This is an attempt to make precise the statement that bisection is the fastest method. Consider the problem of approximating the solution of $f(x) = 0$, $x \in [0,1]$, where $f$ is known to be a continuous decreasing function on $[0,1]$ with $f(0) > 0$ and $f(1) < 0$. An algorithm is allowed to evaluate $f$ at $N$ points $x_1, \ldots x_N \in [0,1]$, where each $x_j$ is allowed to depend on the values $f(x_1), \ldots, f(x_{j-1})$, and must then produce an interval that contains the solution. The bisection method would start with the interval $[0,1]$, at each step $i$ would take $x_i$ to be the midpoint of the current interval, and the interval for the next step would be the left or right half of the current interval depending on whether $f(x_i) \le 0$ or $f(x_i) > 0$. Thus after evaluation at $N$ points the resulting interval has length $2^{-N}$. The claim is that this is best possible in the following sense: for any algorithm and any $N$ we can construct a continuous decreasing function $f$ such that the result of this algorithm after evaluation at $N$ points is an interval of length $\ge 2^{-N}$.

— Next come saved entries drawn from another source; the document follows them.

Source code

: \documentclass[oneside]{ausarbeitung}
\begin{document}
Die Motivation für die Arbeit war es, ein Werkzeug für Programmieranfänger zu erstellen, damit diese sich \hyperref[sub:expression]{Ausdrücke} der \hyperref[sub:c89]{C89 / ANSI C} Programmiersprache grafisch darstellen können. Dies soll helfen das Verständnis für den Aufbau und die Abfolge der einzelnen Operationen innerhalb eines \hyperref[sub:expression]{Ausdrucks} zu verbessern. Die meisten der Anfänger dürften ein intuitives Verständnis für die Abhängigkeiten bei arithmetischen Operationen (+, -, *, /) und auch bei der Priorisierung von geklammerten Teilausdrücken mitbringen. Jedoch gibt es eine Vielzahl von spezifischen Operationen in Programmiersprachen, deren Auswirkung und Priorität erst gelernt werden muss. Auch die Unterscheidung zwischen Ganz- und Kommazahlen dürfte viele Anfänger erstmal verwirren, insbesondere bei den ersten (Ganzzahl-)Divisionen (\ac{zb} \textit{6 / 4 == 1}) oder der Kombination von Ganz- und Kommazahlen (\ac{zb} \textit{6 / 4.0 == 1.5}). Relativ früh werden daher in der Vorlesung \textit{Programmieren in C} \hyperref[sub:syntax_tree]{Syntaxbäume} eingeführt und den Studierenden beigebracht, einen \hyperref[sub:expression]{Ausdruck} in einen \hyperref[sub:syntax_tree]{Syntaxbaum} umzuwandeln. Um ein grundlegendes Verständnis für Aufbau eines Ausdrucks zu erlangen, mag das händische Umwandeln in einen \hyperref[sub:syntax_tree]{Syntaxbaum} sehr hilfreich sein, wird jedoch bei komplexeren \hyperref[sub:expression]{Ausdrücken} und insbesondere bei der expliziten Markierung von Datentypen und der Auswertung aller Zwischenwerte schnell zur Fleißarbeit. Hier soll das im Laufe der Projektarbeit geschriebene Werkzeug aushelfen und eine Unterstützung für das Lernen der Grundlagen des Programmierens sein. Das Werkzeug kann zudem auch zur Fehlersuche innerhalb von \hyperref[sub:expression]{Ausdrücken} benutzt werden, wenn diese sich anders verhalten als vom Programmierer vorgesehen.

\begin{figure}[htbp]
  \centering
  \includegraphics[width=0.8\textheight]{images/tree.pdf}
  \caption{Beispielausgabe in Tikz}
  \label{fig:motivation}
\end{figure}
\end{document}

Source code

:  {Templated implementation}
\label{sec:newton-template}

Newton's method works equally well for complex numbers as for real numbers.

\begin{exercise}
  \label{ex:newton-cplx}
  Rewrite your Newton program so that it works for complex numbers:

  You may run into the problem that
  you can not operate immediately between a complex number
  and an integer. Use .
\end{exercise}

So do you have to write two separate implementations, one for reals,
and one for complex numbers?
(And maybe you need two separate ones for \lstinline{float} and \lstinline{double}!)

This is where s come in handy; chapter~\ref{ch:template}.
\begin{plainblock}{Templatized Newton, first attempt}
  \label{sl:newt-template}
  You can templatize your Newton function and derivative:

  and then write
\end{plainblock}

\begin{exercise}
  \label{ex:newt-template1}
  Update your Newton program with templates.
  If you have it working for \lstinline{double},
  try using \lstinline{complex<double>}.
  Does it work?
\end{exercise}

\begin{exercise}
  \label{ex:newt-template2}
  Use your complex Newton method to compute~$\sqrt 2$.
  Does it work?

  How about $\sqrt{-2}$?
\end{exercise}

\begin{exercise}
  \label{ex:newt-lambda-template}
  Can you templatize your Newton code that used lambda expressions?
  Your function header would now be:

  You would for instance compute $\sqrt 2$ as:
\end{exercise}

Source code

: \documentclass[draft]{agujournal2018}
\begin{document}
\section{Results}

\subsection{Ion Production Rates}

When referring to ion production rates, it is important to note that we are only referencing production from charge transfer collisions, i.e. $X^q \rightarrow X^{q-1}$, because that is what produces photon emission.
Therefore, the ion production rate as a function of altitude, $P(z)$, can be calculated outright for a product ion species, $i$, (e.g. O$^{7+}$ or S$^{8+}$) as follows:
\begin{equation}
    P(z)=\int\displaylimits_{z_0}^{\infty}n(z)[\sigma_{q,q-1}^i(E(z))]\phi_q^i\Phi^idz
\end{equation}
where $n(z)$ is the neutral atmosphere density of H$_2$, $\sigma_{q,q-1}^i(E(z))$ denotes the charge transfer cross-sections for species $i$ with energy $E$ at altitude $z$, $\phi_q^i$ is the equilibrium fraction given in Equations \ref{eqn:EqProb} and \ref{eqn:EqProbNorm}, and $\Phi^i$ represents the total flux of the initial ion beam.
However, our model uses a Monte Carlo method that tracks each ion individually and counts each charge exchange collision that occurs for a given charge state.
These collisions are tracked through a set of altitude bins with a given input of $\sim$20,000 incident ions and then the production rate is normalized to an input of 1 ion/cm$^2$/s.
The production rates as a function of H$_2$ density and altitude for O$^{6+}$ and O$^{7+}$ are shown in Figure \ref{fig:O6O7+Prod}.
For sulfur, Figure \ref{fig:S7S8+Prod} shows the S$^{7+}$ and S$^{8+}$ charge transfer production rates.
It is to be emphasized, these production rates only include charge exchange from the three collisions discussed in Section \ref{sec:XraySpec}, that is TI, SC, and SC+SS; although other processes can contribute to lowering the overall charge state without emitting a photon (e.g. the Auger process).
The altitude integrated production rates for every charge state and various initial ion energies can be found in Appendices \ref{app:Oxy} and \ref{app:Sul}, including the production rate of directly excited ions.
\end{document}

It is easy to prove the claim. Note that after evaluating at points $x_1, \ldots, x_k$ the only useful information we have is that the solution is in the interval $(a,b)$ between the greatest sampled point (or 0) where $f > 0$ and the least sampled point (or 1) where $f < 0$. If $x_{k+1}$ is not in that interval, it provides no useful information. If $x_{k+1}$ is in the interval, choose $f$ so $f(x_{k+1})$ is either negative or positive according to which of $x_{k+1} - a$ and $b - x_{k+1}$ is greater.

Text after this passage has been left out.